Project Ireland: Back to Belfast

Nach einer zweiten Nacht, in der ich den Dorm ganz für mich allein hatte (!), hieß es am Morgen Abschied nehmen von den Mourne Mountains. Das tat mir schon leid, besonders weil die Sonne schien und alle Gipfel zum ersten Mal seit meiner Ankunft vom Tal aus zu sehen waren. Natürlich freute ich mich auch auf Belfast, aber ich hätte auch nichts dagegen gehabt, noch ein bisschen länger zu bleiben. Die Gegend ist wirklich unglaublich schön und dazu noch vergleichsweise unberührt. Die Leute in Belfast haben wirklich Glück, dass sie so etwas fast vor der Haustür liegen haben.

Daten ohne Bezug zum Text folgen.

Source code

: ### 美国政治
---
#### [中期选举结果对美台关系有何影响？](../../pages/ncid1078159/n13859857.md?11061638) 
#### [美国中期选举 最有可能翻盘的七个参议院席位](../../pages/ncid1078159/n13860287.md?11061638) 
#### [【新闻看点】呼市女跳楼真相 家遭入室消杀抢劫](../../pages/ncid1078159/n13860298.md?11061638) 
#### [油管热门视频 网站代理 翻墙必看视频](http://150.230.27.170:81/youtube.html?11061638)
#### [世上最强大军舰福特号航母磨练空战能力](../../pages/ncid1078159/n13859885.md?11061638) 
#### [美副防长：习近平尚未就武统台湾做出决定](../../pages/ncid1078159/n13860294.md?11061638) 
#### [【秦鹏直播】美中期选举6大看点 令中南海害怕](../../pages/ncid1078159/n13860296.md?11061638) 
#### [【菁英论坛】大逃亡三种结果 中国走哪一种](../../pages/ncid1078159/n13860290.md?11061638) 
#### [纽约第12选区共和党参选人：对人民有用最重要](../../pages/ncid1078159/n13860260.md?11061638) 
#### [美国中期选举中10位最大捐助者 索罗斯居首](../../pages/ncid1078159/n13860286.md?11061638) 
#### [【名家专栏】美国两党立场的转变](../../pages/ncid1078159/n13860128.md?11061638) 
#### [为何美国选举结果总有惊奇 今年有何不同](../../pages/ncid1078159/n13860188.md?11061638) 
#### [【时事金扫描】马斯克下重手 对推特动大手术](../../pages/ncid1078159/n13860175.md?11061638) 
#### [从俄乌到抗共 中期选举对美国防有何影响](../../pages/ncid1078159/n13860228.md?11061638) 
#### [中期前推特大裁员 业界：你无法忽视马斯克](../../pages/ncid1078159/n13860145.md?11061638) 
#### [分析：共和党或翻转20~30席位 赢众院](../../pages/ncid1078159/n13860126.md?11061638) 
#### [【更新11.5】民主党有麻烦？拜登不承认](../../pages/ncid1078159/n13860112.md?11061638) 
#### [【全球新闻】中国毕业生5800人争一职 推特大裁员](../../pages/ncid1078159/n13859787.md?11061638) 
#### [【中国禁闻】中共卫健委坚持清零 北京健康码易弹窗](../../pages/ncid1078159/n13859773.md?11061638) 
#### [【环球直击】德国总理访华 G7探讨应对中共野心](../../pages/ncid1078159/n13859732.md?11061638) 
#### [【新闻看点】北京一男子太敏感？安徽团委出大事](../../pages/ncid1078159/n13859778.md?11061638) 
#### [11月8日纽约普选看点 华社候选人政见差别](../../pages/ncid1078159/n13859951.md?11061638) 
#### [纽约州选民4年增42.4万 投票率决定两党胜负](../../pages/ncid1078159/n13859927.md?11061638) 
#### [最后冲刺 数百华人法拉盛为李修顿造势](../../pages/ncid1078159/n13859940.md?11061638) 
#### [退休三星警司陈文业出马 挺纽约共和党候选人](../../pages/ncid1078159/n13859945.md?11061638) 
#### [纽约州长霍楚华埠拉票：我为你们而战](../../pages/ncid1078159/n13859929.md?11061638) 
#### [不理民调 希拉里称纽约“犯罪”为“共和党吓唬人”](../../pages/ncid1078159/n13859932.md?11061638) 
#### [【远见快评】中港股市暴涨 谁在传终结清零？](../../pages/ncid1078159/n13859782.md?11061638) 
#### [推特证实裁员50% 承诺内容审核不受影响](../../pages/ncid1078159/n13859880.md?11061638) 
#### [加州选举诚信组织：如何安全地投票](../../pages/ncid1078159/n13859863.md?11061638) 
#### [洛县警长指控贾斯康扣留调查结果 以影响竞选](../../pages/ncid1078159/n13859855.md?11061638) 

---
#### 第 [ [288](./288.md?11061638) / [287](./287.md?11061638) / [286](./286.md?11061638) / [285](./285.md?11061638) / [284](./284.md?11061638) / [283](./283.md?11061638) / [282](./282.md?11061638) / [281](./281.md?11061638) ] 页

Da ich um halb elf auschecken musste, nahm ich den Bus um 10: 45 Uhr nach Belfast. Auch wenn Newcastle an sich recht verschlafen ist, ist die Innenstadt immer vollkommen verstopft von Autos. Die Busfahrerin musste sich zwischen einem Auto und einem Leichenwagen durchschlängeln, was ihr mit Bravour gelungen ist, obwohl wirklich nur Millimeter zwischen den Außenspiegeln lagen. Auf der Landstraße war es dann einsamer. An fast jedem Mast, der am Straßenrand stand, waren Bibelzitate angebracht. Only in Ireland.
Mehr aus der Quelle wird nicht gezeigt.